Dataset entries

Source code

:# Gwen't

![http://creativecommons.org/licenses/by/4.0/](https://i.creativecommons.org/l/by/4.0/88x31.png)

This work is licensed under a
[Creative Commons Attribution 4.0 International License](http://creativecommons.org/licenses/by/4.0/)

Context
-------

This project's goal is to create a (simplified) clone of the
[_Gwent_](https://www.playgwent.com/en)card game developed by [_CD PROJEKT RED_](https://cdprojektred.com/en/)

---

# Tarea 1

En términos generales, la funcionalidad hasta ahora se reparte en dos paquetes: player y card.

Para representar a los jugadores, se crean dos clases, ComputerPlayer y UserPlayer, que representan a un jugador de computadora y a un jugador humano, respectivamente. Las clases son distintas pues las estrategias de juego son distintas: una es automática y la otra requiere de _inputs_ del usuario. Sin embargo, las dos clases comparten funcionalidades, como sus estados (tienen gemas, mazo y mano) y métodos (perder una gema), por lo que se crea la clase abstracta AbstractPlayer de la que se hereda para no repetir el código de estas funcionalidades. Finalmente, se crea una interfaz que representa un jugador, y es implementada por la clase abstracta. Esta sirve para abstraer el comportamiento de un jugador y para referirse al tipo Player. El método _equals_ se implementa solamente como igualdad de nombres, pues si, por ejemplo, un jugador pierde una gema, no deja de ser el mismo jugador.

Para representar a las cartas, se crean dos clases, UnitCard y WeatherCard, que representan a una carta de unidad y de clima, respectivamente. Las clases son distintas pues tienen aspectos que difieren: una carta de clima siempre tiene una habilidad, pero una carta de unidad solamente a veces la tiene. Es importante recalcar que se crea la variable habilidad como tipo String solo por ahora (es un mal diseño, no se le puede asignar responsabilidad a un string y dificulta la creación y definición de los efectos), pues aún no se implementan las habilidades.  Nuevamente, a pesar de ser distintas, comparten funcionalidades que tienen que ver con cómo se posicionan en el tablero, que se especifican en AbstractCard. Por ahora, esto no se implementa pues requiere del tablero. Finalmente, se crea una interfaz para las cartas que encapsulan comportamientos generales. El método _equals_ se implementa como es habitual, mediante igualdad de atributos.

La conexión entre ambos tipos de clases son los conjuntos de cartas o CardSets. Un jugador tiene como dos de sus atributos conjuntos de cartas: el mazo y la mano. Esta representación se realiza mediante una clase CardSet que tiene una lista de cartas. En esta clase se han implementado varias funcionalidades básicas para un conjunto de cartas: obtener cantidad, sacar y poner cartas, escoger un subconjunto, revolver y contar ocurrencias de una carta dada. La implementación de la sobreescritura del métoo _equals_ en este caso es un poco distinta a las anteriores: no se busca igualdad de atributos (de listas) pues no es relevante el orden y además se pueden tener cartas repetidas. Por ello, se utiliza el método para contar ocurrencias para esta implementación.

Exercise —
Retype the portion of the data above that starts on the line with "This work is licensed under a" and finishes on the line with "Para representar a los", including both of those lines.

Output for this task —
This work is licensed under a
[Creative Commons Attribution 4.0 International License](http://creativecommons.org/licenses/by/4.0/)

Context
-------

This project's goal is to create a (simplified) clone of the
[_Gwent_](https://www.playgwent.com/en)card game developed by [_CD PROJEKT RED_](https://cdprojektred.com/en/)

---

# Tarea 1

En términos generales, la funcionalidad hasta ahora se reparte en dos paquetes: player y card.

Para representar a los jugadores, se crean dos clases, ComputerPlayer y UserPlayer, que representan a un jugador de computadora y a un jugador humano, respectivamente. Las clases son distintas pues las estrategias de juego son distintas: una es automática y la otra requiere de _inputs_ del usuario. Sin embargo, las dos clases comparten funcionalidades, como sus estados (tienen gemas, mazo y mano) y métodos (perder una gema), por lo que se crea la clase abstracta AbstractPlayer de la que se hereda para no repetir el código de estas funcionalidades. Finalmente, se crea una interfaz que representa un jugador, y es implementada por la clase abstracta. Esta sirve para abstraer el comportamiento de un jugador y para referirse al tipo Player. El método _equals_ se implementa solamente como igualdad de nombres, pues si, por ejemplo, un jugador pierde una gema, no deja de ser el mismo jugador.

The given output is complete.